I'm trying to duplicate each element in an array, but using functional style.
I have this currently:
["a", "b", "c"]
And I'm getting this:
["a","a","b","b","c","c"]
So far I have tried the following, mapping each element to an array, then using flat() to get a 1d array. Is there a cleaner way because it feels like I'm abusing map and flat.
["a", "b", "c"].map(item => [item, item]).flat();
Is there a better way to do this?
I was trying to provide a example as simple as possible but left some details out. The real input is not sorted because elements are not comparable.
It's something like:
[
{
a:"a"
b:"b"
},
{
c: 1
d: 2
},
{
apple: {},
sellers: ["me", "her"]
}
]
The duplicated result should be something like this, where duplicated elements are next to each other:
[
{
a:"a"
b:"b"
},
{
a:"a"
b:"b"
},
{
c: 1
d: 2
},
{
c: 1
d: 2
},
{
apple: {},
sellers: ["me", "her"]
},
{
apple: {},
sellers: ["me", "her"]
}
]
Array.reduce is semantically the appropriate method here: take an object (in this case an array) and return an object of a different type, or with a different length or shape (note: edited to use Array.push for faster performance per #slider suggestion):
EDIT: I've edited my answer to reflect OP's updated input data.

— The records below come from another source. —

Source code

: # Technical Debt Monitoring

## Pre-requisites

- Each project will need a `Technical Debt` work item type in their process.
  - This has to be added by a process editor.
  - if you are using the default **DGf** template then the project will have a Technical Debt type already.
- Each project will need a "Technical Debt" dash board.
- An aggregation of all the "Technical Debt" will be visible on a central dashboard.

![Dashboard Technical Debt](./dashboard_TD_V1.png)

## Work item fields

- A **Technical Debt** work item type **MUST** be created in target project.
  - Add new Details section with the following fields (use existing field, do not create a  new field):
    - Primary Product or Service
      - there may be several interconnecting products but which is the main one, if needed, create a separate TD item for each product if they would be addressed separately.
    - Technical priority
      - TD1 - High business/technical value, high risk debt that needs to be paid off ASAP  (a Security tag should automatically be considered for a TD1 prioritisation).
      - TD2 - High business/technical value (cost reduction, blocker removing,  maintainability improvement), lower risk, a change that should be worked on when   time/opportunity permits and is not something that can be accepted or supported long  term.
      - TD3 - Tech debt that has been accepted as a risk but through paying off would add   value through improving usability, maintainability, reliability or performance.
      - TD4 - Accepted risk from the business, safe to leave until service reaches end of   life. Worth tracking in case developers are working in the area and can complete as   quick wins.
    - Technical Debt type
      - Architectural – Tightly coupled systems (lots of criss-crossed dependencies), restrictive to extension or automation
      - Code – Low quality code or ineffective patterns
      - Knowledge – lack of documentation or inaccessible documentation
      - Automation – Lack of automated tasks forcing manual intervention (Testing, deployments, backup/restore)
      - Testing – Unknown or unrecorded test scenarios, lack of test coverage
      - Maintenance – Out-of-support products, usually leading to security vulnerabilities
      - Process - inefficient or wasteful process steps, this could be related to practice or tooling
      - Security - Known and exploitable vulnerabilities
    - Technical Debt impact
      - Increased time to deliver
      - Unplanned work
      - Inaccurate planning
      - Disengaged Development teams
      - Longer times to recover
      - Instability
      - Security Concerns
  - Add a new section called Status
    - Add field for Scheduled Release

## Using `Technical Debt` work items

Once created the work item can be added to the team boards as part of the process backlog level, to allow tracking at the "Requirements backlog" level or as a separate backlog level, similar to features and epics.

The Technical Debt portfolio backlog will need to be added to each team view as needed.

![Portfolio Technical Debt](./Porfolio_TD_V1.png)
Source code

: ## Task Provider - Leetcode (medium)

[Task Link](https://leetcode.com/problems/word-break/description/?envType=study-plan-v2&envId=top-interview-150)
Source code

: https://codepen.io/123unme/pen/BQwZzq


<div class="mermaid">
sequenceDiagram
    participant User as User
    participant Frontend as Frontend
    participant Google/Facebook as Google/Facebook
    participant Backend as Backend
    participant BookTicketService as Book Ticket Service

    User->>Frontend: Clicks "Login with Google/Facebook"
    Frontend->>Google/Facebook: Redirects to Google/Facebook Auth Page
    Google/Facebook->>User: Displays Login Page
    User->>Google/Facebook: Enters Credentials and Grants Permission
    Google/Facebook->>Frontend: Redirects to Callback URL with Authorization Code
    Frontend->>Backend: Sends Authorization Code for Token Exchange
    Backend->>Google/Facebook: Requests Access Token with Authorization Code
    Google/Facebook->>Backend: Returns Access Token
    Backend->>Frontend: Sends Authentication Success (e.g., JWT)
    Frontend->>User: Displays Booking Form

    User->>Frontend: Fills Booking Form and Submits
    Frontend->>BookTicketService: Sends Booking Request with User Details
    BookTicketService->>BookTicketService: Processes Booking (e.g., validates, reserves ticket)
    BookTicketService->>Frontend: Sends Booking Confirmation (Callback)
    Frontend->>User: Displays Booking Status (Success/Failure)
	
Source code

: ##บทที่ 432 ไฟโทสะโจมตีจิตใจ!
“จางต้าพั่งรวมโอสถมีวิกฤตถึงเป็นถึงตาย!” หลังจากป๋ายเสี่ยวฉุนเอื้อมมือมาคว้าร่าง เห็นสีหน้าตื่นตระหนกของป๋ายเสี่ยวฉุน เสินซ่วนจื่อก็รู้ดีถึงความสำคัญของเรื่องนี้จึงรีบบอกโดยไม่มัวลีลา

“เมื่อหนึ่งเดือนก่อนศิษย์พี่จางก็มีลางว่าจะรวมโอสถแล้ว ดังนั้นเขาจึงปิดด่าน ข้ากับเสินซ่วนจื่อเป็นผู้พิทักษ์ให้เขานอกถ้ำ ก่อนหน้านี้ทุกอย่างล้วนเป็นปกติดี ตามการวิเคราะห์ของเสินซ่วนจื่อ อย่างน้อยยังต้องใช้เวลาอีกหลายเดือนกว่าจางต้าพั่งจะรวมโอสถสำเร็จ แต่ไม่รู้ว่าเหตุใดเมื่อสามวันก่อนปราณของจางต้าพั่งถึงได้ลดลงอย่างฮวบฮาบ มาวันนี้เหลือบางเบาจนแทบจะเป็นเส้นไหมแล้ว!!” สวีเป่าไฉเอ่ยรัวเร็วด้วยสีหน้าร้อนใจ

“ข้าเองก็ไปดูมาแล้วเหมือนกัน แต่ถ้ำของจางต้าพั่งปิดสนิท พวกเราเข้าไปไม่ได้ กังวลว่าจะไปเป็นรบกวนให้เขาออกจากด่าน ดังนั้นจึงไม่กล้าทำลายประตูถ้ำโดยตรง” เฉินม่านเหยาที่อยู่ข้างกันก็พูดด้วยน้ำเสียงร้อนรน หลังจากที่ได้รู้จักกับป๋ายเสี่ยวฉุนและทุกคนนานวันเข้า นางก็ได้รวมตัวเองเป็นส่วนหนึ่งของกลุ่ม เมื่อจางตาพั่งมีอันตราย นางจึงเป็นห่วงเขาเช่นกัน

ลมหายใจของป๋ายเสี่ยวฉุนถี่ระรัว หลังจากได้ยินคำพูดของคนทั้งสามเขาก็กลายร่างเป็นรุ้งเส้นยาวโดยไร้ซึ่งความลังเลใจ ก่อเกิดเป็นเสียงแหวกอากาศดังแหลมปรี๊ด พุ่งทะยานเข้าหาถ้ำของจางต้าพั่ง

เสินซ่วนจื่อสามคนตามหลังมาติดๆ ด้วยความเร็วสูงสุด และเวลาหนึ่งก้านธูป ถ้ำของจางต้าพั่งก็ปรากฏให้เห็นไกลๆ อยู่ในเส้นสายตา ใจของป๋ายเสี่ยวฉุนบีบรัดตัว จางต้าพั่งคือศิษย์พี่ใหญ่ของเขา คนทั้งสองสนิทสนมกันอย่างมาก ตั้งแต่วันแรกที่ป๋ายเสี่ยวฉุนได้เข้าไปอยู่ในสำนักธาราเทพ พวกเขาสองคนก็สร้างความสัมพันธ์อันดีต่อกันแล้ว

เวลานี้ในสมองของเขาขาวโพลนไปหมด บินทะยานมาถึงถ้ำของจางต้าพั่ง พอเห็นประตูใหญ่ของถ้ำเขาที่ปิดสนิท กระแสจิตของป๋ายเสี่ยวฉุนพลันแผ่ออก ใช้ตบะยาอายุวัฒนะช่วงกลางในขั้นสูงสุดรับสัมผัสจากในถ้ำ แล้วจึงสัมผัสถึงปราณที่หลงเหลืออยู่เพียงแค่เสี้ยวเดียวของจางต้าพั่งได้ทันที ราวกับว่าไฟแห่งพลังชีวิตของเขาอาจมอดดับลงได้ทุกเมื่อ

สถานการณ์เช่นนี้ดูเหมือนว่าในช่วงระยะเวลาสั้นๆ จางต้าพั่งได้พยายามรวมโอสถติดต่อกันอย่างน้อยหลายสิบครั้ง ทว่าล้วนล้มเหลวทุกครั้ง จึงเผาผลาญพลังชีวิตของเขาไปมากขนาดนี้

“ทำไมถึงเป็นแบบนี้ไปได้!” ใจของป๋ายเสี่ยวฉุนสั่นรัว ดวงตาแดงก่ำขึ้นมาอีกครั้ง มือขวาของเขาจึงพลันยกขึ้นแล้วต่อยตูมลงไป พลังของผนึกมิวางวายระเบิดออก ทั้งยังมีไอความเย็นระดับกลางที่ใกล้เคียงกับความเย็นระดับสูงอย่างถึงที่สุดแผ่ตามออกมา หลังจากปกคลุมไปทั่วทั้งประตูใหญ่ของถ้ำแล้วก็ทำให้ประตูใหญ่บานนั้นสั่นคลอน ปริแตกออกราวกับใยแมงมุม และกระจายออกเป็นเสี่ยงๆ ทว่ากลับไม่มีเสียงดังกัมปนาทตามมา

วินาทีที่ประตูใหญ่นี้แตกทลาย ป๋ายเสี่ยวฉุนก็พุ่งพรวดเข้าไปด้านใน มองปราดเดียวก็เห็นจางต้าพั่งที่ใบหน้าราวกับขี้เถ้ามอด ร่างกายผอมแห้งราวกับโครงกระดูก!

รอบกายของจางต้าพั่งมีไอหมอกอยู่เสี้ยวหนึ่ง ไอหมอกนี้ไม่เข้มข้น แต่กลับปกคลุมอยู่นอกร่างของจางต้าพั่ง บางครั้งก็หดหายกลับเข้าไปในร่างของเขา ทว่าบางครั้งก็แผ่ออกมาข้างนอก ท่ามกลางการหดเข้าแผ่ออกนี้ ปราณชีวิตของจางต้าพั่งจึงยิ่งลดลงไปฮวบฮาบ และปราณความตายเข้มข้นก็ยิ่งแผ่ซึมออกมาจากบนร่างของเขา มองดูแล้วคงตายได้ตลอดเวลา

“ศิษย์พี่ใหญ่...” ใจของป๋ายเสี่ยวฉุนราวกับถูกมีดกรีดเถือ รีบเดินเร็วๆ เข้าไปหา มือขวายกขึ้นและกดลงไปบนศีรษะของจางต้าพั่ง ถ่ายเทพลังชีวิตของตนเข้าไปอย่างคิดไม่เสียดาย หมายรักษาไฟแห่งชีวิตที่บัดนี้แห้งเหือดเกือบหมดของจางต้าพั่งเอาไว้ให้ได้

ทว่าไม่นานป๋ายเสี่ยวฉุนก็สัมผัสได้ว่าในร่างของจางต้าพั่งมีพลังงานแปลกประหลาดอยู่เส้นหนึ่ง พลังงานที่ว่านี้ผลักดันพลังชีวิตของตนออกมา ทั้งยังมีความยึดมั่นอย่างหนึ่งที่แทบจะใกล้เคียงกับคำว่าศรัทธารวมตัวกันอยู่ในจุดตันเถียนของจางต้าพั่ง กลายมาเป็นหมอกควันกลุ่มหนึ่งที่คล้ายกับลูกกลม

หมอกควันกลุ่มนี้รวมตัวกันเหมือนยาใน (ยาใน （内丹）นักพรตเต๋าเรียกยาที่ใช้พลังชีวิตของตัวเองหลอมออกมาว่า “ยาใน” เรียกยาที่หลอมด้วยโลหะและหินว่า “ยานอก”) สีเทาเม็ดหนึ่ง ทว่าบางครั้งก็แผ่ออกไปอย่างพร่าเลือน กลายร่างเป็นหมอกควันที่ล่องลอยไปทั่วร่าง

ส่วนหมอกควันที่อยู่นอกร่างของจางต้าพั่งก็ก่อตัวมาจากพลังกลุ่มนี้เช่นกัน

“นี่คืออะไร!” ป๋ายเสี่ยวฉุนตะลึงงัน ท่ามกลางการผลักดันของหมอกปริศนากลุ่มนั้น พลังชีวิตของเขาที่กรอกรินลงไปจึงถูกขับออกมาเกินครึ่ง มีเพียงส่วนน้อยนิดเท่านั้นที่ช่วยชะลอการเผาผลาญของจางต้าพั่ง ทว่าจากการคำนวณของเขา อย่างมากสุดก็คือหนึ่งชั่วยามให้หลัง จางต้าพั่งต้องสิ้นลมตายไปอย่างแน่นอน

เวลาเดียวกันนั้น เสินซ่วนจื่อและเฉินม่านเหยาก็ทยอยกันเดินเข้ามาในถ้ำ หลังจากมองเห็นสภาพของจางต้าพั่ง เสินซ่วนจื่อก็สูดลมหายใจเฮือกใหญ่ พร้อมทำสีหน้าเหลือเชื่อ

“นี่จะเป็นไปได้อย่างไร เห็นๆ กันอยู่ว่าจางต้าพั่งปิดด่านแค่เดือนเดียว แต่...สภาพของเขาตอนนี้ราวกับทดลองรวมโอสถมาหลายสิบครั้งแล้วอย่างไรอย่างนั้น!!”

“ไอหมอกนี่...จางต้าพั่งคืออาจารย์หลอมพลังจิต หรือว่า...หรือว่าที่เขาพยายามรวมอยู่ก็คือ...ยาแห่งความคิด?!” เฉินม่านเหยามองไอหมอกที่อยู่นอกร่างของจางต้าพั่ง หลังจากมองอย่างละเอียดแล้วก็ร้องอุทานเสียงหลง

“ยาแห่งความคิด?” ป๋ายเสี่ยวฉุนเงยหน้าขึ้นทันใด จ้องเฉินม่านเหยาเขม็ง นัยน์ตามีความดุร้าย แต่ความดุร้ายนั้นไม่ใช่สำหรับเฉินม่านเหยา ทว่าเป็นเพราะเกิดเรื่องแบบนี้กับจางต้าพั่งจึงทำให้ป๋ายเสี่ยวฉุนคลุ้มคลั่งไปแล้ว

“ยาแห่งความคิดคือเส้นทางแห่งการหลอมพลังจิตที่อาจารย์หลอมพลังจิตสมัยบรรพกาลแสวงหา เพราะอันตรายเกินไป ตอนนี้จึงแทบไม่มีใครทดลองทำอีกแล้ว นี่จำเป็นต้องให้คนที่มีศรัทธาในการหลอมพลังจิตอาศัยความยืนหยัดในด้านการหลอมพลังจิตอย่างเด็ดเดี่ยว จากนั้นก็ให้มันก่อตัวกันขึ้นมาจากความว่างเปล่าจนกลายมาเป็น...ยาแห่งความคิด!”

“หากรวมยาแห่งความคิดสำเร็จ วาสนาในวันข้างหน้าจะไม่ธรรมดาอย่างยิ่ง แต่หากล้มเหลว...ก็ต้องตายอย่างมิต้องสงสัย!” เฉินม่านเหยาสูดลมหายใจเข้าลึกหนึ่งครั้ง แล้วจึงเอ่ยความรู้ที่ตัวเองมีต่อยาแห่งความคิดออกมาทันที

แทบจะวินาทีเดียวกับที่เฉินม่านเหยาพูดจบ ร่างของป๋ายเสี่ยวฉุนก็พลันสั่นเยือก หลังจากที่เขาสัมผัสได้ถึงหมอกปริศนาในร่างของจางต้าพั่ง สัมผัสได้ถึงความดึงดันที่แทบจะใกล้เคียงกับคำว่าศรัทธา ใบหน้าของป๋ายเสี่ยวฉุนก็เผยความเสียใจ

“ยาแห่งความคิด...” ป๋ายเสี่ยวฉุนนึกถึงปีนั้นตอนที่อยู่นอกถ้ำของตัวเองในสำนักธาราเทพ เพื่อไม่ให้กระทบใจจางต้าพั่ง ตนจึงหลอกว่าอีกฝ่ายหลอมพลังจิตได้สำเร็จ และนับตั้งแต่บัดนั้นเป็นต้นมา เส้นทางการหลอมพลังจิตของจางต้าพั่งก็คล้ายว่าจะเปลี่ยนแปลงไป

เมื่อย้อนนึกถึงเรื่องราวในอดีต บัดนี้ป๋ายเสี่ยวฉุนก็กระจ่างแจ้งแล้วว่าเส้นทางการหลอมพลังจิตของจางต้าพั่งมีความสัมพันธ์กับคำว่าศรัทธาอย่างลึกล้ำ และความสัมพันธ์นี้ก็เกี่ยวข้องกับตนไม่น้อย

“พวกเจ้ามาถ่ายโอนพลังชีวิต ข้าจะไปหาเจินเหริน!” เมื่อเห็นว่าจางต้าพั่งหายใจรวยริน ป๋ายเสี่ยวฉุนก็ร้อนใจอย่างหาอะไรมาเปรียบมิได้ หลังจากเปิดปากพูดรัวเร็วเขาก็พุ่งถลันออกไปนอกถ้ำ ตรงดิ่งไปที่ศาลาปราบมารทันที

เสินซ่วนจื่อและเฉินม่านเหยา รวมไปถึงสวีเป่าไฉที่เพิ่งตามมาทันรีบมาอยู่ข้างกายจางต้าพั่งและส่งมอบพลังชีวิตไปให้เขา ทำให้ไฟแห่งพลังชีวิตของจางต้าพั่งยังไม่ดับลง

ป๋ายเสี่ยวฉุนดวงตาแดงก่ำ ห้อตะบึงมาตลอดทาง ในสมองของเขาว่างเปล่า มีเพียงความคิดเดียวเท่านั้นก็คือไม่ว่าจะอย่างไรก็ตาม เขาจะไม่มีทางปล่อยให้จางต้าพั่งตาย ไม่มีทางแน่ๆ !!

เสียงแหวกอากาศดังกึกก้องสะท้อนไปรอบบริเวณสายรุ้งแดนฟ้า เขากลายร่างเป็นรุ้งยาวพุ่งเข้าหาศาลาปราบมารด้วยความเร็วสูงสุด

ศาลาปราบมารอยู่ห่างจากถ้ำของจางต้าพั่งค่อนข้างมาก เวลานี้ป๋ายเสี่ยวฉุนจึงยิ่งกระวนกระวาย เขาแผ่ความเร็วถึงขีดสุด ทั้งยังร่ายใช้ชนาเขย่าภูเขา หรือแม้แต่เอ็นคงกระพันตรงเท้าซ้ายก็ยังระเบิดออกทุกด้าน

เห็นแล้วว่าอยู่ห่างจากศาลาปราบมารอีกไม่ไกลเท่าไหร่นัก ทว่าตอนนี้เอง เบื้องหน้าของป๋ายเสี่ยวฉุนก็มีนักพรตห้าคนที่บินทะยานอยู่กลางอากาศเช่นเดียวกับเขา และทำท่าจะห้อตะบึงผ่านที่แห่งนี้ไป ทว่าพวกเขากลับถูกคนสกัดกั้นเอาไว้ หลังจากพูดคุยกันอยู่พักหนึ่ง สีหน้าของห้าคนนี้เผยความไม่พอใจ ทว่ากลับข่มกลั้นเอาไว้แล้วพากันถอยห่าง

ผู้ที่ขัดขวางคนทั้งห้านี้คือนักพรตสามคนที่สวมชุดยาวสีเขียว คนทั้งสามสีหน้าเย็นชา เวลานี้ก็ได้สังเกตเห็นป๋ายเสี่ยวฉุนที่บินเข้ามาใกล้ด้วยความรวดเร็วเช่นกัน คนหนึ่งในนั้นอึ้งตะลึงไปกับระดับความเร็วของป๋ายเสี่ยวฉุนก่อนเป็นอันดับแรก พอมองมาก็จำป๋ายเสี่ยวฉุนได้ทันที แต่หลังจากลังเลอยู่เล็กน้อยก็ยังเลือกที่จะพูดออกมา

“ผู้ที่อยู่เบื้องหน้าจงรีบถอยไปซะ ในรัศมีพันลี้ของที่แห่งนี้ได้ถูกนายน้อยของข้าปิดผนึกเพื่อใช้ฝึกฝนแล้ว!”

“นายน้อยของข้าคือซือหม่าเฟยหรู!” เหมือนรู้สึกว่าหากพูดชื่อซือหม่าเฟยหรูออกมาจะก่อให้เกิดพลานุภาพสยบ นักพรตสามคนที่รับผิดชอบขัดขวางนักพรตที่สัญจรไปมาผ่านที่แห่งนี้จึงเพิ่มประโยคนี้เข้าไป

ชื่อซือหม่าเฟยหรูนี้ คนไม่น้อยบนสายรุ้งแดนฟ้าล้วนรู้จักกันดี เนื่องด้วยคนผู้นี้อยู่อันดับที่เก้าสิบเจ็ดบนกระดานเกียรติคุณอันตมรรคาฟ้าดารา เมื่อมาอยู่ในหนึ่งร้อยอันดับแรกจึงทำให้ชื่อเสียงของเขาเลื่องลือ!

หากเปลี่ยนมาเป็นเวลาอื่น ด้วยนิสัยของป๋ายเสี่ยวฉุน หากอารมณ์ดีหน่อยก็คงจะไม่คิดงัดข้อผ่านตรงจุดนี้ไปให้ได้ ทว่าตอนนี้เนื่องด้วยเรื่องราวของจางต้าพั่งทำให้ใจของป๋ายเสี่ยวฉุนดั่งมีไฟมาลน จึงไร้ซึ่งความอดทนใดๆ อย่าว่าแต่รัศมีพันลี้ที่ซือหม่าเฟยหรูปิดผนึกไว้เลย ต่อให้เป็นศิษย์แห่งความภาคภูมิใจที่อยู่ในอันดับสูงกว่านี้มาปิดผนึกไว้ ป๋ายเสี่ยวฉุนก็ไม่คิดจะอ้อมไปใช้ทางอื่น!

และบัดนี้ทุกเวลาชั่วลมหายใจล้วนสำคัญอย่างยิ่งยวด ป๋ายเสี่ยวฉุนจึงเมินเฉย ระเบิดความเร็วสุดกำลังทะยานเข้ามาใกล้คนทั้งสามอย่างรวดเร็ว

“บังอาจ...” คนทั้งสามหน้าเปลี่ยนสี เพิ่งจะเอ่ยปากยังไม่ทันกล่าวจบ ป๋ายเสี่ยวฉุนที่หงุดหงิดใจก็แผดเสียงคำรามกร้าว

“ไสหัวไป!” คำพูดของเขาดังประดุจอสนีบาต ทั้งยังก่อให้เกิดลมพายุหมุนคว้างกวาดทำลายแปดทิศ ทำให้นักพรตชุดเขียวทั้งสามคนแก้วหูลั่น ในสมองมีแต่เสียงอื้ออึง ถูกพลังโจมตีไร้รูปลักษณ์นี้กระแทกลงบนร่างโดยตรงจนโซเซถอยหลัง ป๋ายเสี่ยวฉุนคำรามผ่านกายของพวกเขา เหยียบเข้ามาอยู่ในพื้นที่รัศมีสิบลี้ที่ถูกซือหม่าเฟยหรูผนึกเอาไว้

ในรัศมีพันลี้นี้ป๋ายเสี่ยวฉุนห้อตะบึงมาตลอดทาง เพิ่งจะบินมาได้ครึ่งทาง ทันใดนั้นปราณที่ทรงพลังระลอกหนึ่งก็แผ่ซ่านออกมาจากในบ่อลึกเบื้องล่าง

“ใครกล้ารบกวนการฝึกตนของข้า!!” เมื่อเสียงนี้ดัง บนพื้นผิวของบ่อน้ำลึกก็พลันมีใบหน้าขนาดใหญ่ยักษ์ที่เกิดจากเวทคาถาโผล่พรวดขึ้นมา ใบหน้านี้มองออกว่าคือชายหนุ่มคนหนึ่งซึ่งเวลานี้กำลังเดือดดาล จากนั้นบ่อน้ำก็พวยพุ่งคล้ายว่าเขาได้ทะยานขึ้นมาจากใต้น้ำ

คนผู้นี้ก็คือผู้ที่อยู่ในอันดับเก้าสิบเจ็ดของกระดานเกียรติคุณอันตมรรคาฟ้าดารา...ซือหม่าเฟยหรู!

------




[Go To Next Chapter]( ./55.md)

Note also, that this solution is cross-browser and NodeJS compatible without requiring transpilation.
let data = [
{
a:"a",
b:"b",
},
{
c: 1,
d: 2
},
{
apple: {},
sellers: ["me", "her"]
}
];
let result = data
.reduce((acc, el) => {
acc.push(el, el);
return acc;
}, []);
console.log(JSON.stringify(result, null, 2));
Otherwise you could map each element, duplicating it, then combine them:
let data = [
{
a:"a",
b:"b",
},
{
c: 1,
d: 2
},
{
apple: {},
sellers: ["me", "her"]
}
];
let result = data.map(item => [item, item]).reduce((acc, arr) => acc.concat(arr));
console.log(JSON.stringify(result, null, 2));
As mentioned in other answers here, either of these approaches have the advantage of not requiring the original array to have been sorted.
You can use the function reduce and concatenate the same object on each iteration.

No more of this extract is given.